Labour’s lost centrists weren’t just physically absent at the party’s conference: they were also absent from the debate. Perhaps those who had turned up from the ‘moderate’ wing of the party had expected frequent denunciations of ‘Blairites’ from the main stage, but it didn’t come. In fact, even in the fringes, the moderates came up far less as enemies than the unions and Momentum.
This is partly because the Labour Party now feels very comfortable in its Corbynite skin and is more interested in ensuring it can deselect those moderates in the most efficient way rather than attacking them. But the moderates themselves are also quiet because they are on what is probably best described as a psychological precipice.
I look at this precipice in the latest issue of ES Magazine, where I go behind the scenes of a possible new centrist party. Labour MPs who have been minded to leave are indeed talking a lot about it, but they aren’t yet able to up and leave.
Conference itself has made that harder. It wasn’t a disaster. It didn’t involve endless insults towards the moderates, which may have galvanised them to leave sooner. What it did involve was a party that looks professional and does seem keen and ready for government, even if its solutions will not help the people it is pitching to one bit. The moderates have made the shift from arguing that Corbyn just isn’t good enough to win an election to now accepting that the bigger problem is that he would be bad for Britain if he became Prime Minister. But they know that his promises to the electorate are incredibly beguiling.
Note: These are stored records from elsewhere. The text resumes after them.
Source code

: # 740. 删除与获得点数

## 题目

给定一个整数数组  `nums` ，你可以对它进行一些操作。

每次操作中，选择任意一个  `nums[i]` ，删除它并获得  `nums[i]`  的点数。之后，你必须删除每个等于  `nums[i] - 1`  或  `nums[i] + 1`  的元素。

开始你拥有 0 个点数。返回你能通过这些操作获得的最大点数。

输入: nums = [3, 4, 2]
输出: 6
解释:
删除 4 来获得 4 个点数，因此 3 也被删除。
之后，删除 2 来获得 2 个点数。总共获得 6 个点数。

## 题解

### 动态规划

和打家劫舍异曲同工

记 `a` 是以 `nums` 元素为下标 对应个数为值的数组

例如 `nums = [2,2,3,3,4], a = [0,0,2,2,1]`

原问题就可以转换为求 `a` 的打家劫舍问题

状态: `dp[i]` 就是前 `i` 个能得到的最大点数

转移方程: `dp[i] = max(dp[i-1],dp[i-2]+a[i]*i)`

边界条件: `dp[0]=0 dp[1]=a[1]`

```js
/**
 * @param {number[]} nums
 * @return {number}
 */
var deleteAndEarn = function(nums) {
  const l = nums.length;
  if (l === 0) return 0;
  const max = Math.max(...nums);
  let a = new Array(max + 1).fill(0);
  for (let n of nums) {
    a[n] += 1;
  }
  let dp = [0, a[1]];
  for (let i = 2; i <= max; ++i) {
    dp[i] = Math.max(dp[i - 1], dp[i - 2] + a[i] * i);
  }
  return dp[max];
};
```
Labour’s latest party political broadcast underlines this. It is aimed at the voters I described last week who party strategists are particularly interested in: those who live in towns and feel left behind. It has a cogent argument about the failure of the economic consensus over the past few decades to deliver for those towns.
https://twitter.com/UKLabour/status/1044980165103644677
Of course, there are arguments against this, not least that Labour’s economic approach is unlikely to make things better. The party doesn’t address the cultural anxieties of these towns, either, and those worries lay behind voters who live there turning to Leave in 2016. If one of your foundational beliefs is that western values are something to apologise for rather than celebrate, you may find that your party doesn’t actually appeal to those voters.
So the moderates do still have many reasons to want to leave the Labour Party. The problem is that the narrative is now turning away from that party being a total disaster, and this means that anyone who does want to walk away may need to accept that there just isn’t going to be perfect time to do so.